But the govt, who makes the laws, has to also follow the laws right? Either you are married legally or not. If you are not legally married, they cannot legally say you are married, right?

I see where you are coming from, but in terms of immigration.... one person can make or break you. It is not always fair, but these officials don't get paid to be fair... 10 years ago, probably a different story, but this is the world we live in now.

There was a recent poster from Cali. His fiance spoke very little english and flew here after doing fine at her interview in her country. At the airport (POE) the immigration official asked her about her visa, she said the wrong term and called her fiance her husband. She also had a wedding band in her possession. They literally said right then and there that there was reason to believe she was already married, making her K1 void and sent her back to her country.... NO fighting it, no let me explain.... bye bye. That same day....

It was a really sad story. Bottom line, no one can tell you for sure that it will or will not go unnoticed. It is a risk, maybe small, but still a risk.... I empathize with your need to have both weddings... it is a though road when you love someone from another country. Good luck in your journey and your choices. good.gif

Posted

Here are my thoughts as I lived in Philippines and left my fiancee behind. I actually lived there two different times and started the K1 process one time prior to this with another woman.. I suggest just getting married in Korea and doing the paperwork here for K3 or the marriage Visa. If you are going to marry her in a year or so as you stated then I would suggest just getting married there as now I wish I had and just do K3 and wait for it if a bit longer than K1. It does not appear waiting is an issue with you so why not marry her now. Start Marriage visa here in USA when you are ready to bring her over. This way you have 100% control of timeline. You can watch the timelines on here and make sure you start the process so she is here when when it is fitting for your circumastance.

I wish I had just married there now has I did this all over again. I am just finishing my docs to send off 129F next week.

Good luck

Filed: K-1 Visa Country: Ireland
Timeline
Posted (edited)

BigBear may be on to something.

Could you do the wedding in Korea prior to you leaving, and have it be a legal wedding? You are going to be apart anyway. Why not legally get married, come to the states and start the paperwork for her spousal visa....

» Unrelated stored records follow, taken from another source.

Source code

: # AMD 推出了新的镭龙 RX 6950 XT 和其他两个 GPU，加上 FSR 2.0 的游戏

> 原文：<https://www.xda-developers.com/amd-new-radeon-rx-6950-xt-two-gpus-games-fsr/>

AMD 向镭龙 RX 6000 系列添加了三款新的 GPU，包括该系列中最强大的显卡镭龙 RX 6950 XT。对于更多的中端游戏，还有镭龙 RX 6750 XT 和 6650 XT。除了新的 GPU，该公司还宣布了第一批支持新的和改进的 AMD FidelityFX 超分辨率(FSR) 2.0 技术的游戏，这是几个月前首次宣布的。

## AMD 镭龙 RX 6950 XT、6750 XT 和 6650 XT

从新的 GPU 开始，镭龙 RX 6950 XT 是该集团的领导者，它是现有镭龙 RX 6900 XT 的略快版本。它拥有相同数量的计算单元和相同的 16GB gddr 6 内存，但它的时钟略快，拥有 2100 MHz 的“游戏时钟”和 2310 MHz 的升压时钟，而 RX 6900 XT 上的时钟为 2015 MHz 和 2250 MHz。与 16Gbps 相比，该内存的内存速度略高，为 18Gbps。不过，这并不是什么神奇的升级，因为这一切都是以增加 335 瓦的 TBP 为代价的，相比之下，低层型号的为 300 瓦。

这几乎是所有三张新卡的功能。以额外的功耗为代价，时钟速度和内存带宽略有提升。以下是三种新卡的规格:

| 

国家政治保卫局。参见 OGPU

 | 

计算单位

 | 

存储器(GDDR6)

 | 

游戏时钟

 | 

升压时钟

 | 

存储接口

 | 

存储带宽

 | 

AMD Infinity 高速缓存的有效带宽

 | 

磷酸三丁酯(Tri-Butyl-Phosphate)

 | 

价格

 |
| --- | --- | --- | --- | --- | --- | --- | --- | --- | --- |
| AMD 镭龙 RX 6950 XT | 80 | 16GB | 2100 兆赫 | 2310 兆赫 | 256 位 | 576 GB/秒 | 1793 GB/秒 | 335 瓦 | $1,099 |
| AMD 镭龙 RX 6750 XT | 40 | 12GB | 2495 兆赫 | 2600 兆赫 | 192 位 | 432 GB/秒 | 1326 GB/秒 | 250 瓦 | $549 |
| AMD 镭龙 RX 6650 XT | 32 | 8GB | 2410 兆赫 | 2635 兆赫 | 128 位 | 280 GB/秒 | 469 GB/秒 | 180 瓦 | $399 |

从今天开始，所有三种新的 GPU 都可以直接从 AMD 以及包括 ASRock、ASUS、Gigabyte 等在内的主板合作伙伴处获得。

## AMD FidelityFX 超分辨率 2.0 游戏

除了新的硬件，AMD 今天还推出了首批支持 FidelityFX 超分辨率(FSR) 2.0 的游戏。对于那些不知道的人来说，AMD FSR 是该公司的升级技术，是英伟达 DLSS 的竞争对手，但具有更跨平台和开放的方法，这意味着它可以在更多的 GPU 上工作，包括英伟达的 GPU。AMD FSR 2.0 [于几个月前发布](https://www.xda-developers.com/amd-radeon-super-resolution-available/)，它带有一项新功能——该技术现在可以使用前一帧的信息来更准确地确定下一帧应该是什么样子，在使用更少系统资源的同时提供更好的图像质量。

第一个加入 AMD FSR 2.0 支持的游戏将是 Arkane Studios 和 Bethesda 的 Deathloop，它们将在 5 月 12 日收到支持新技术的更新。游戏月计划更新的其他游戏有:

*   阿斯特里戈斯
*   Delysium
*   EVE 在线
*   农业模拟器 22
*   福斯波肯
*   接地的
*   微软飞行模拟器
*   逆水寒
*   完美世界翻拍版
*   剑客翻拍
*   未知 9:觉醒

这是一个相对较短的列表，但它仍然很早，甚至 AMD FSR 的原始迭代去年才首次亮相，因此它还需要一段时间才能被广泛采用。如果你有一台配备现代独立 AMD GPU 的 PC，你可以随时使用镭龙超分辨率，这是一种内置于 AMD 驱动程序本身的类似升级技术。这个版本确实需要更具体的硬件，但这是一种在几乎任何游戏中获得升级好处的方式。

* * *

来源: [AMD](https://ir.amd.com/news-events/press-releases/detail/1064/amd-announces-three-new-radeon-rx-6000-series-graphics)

You would then not have any risk, she would be able to move here, have a greencard and start work right away. You can then have the second wedding once she is here in the states.

Edited by rayandmelissa
Filed: Citizen (apr) Country: Argentina
Timeline
Posted

Here are my thoughts as I lived in Philippines and left my fiancee behind. I actually lived there two different times and started the K1 process one time prior to this with another woman.. I suggest just getting married in Korea and doing the paperwork here for K3 or the marriage Visa. If you are going to marry her in a year or so as you stated then I would suggest just getting married there as now I wish I had and just do K3 and wait for it if a bit longer than K1. It does not appear waiting is an issue with you so why not marry her now. Start Marriage visa here in USA when you are ready to bring her over. This way you have 100% control of timeline. You can watch the timelines on here and make sure you start the process so she is here when when it is fitting for your circumastance.

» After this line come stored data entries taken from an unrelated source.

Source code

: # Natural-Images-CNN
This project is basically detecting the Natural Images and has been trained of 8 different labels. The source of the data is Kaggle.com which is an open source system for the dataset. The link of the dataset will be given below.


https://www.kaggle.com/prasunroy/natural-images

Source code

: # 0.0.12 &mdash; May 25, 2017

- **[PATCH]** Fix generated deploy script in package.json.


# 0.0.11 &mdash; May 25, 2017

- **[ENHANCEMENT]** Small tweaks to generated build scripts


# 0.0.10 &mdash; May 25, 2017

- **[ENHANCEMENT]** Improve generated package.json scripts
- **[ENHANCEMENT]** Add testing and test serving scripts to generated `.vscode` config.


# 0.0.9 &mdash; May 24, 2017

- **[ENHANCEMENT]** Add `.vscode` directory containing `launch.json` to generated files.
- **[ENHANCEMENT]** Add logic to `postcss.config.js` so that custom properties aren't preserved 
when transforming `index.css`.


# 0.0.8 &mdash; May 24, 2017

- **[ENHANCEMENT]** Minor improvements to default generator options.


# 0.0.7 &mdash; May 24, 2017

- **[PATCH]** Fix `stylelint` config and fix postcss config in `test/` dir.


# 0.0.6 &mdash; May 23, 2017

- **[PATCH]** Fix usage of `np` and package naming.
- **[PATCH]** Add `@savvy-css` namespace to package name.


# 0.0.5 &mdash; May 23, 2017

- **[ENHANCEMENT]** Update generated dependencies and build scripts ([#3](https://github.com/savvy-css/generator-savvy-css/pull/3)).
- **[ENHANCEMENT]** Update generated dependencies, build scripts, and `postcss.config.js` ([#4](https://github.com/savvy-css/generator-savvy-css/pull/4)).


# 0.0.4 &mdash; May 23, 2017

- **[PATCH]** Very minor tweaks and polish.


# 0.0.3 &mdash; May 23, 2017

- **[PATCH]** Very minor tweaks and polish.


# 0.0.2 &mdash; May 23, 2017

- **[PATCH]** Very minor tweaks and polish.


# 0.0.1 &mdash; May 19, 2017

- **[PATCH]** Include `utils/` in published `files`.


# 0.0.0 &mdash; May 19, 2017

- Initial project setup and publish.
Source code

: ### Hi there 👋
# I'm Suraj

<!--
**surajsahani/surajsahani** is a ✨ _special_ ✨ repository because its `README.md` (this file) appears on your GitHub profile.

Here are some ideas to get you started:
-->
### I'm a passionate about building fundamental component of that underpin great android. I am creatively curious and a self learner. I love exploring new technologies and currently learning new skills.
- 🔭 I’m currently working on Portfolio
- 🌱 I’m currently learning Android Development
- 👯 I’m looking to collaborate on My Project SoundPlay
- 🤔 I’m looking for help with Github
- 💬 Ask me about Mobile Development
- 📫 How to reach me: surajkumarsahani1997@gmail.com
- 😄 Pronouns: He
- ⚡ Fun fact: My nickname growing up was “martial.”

I wish I had just married there now has I did this all over again. I am just finishing my docs to send off 129F next week.

Good luck

K 3 is an obsolete visa that's no longer processed by USCIS, they'll have to go with the CR 1 route.

Filed: Timeline
Posted

RayandMelissa and Bigbear -

Yeah thanks. That's a terrible story. It seems the whole process is way to subjective. IMO if you follow the laws/rules, you shouldn't have a problem. It's a broken system of the fate of one's marriage and happiness depends on one person's opinion, especially when they have limited knowledge of the situation.

Getting married now or even before I leave isn't an option in her mind. She has a very traditional Korean family, who expect the future son-in-law to be (Korean, but I can't change that) established in a good career, with a house ready to move into when we get married. Since she cares so much about her parents approval, I have to go along with it and go home and set up my career and home first before getting the ok from her parents.

Posted (edited)

I see where you are coming from, but in terms of immigration.... one person can make or break you. It is not always fair, but these officials don't get paid to be fair... 10 years ago, probably a different story, but this is the world we live in now.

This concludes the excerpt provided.